##### Excerpted data
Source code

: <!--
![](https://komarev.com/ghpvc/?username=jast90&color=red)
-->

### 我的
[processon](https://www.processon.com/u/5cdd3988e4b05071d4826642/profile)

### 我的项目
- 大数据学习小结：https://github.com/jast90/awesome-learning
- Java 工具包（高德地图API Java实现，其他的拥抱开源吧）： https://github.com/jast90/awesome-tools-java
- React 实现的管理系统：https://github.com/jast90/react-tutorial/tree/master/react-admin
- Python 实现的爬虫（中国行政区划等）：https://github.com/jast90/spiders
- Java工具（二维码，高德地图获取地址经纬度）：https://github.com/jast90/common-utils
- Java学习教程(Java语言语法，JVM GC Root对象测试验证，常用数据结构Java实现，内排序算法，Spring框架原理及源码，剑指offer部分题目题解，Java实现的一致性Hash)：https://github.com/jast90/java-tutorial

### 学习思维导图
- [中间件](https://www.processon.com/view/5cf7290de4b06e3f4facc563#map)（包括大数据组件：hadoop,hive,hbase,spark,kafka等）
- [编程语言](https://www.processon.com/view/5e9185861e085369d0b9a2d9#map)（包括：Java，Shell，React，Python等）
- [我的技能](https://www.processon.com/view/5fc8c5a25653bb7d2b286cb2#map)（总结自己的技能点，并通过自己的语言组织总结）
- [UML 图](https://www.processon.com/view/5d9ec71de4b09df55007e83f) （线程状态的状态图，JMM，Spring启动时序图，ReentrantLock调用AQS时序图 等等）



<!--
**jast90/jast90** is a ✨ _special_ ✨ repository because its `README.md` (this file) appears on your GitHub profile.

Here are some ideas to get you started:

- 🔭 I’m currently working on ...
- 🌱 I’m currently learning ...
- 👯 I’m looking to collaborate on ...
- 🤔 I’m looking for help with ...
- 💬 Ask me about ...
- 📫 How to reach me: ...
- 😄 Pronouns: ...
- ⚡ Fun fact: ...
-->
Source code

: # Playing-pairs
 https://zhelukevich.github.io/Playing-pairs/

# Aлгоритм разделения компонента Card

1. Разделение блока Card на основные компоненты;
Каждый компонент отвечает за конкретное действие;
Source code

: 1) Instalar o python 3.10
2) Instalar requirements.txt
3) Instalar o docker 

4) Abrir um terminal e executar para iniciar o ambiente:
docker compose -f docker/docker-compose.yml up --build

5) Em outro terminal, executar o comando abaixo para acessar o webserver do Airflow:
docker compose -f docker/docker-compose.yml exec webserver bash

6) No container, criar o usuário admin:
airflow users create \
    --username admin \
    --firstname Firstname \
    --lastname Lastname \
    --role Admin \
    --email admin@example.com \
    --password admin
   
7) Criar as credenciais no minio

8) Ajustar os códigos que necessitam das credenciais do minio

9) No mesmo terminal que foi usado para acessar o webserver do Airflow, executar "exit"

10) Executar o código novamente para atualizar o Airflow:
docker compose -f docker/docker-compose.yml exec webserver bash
##########
##### Excerpted data
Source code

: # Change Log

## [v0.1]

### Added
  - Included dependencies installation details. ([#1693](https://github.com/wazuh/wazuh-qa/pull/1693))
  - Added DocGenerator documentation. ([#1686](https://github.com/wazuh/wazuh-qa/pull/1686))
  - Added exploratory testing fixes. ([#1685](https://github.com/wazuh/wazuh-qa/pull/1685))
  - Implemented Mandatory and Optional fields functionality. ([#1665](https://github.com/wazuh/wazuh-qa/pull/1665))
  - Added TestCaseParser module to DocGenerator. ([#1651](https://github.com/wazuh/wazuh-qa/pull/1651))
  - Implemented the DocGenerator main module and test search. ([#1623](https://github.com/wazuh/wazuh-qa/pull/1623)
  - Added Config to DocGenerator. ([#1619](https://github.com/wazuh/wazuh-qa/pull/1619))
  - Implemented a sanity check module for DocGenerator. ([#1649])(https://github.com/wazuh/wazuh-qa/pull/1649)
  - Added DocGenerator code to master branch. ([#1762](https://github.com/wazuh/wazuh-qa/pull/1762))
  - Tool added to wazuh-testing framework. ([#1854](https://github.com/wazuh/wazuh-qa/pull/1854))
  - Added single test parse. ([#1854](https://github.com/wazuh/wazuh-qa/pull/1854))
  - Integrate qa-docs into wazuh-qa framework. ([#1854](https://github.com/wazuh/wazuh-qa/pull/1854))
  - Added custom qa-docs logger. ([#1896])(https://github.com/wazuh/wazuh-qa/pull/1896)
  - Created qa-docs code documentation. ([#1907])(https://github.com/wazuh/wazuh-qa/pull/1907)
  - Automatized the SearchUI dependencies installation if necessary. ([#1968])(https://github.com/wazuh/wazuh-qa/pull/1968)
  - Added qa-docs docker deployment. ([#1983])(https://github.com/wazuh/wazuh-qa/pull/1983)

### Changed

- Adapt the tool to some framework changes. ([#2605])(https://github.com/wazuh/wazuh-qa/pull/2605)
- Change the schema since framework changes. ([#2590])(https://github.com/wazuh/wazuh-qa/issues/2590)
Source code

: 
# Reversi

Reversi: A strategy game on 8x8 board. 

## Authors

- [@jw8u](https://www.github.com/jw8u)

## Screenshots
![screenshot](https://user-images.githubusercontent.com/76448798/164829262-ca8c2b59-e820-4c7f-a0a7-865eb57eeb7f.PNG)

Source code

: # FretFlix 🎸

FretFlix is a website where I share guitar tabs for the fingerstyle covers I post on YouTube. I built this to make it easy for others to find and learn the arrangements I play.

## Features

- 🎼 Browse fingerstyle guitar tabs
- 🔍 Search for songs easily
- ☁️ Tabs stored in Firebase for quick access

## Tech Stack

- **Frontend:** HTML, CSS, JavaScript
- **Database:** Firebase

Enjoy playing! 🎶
##########
Within the material above, output exactly the lines from the one with "- Added TestCaseParser" through the one with "- Added custom", end lines included, and nothing besides.

  - Added TestCaseParser module to DocGenerator. ([#1651](https://github.com/wazuh/wazuh-qa/pull/1651))
  - Implemented the DocGenerator main module and test search. ([#1623](https://github.com/wazuh/wazuh-qa/pull/1623)
  - Added Config to DocGenerator. ([#1619](https://github.com/wazuh/wazuh-qa/pull/1619))
  - Implemented a sanity check module for DocGenerator. ([#1649])(https://github.com/wazuh/wazuh-qa/pull/1649)
  - Added DocGenerator code to master branch. ([#1762](https://github.com/wazuh/wazuh-qa/pull/1762))
  - Tool added to wazuh-testing framework. ([#1854](https://github.com/wazuh/wazuh-qa/pull/1854))
  - Added single test parse. ([#1854](https://github.com/wazuh/wazuh-qa/pull/1854))
  - Integrate qa-docs into wazuh-qa framework. ([#1854](https://github.com/wazuh/wazuh-qa/pull/1854))
  - Added custom qa-docs logger. ([#1896])(https://github.com/wazuh/wazuh-qa/pull/1896)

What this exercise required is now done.